Our City Council may not be quite the cesspool in terms of ethics that Albany still appears to be, but it certainly has very few one might identify as the best and the brightest.

Wouldn't it be great if we had a Mayor and half the Council who actually thought, "What legislation would make sense here?" rather than "I better check with my friends in the R.E. industry before I take a position."
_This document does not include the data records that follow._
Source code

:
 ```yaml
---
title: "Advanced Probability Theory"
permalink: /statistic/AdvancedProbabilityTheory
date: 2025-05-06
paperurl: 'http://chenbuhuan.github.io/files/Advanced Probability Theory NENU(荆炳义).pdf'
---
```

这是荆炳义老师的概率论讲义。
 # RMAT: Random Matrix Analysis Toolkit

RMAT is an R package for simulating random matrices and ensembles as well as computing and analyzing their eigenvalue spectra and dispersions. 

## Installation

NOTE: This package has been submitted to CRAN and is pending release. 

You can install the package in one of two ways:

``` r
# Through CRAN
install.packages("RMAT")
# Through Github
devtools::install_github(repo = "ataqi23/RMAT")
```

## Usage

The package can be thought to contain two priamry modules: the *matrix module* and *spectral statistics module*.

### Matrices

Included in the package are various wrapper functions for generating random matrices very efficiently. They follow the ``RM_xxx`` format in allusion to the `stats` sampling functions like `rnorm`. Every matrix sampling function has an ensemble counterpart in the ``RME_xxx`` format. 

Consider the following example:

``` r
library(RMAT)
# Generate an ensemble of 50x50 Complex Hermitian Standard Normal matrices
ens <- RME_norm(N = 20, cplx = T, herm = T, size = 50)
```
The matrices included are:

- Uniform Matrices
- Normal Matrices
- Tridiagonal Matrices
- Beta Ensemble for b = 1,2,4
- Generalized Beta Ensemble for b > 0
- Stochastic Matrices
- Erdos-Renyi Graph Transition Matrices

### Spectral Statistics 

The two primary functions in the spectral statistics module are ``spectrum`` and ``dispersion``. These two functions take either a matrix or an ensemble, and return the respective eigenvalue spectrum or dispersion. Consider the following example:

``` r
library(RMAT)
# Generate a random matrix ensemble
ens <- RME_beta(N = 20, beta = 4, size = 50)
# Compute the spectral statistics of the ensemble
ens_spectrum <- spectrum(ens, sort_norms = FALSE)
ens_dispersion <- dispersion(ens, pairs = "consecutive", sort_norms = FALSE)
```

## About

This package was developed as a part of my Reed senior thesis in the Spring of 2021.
I know, I know - pigs will fly....
ebmem (Memphis, TN)
What makes you believe that city government is not a cesspool in terms of ethics?
Any M (New York)
The city needs totally address the scaffolding issue. West End Avenue in the 80's is strewn with scaffolding. Practically half or 1/3 of the buildings have it and it's up for months and months on end. I've never spotted any work being done on these buildings.
Mamc (Manhattan)
Local Law 10/11, the "facade law", is a draconian response to a low-risk problem. This reform is tantamount to using Godzilla to kill an ant. The cost to property owners over the years since its inception has been enormous. The principal beneficiaries are the engineers, facade repair contractors and scaffolding suppliers. Every building higher than six floors is subject to the entire set of requirements regardless of the differences in risk based on the type of facade a building has, its age, or any other factor. It is time for a serious study to be done by an impartial entity to assess the total cost this law has visited upon property owners vs. the likely numbers of injuries or deaths prevented. I do not believe that any cost/benefit analysis will conclude that this law should remain in effect in its current form. We who own average co-op apartments in middle class buildings have spent an excessive amount of money to comply with this law, while experiencing the misery of living in the building while the work is being done. Property owners need relief from this well-meaning but grossly excessive law.
Frank L. (Accord,NY)
Low risk for injury or death is okay unless your the person who gets killed. I say, make the owners fix the building in a certain amount of time or fine them and if they take can't pay the fine and after a couple times being fined make them sell the building.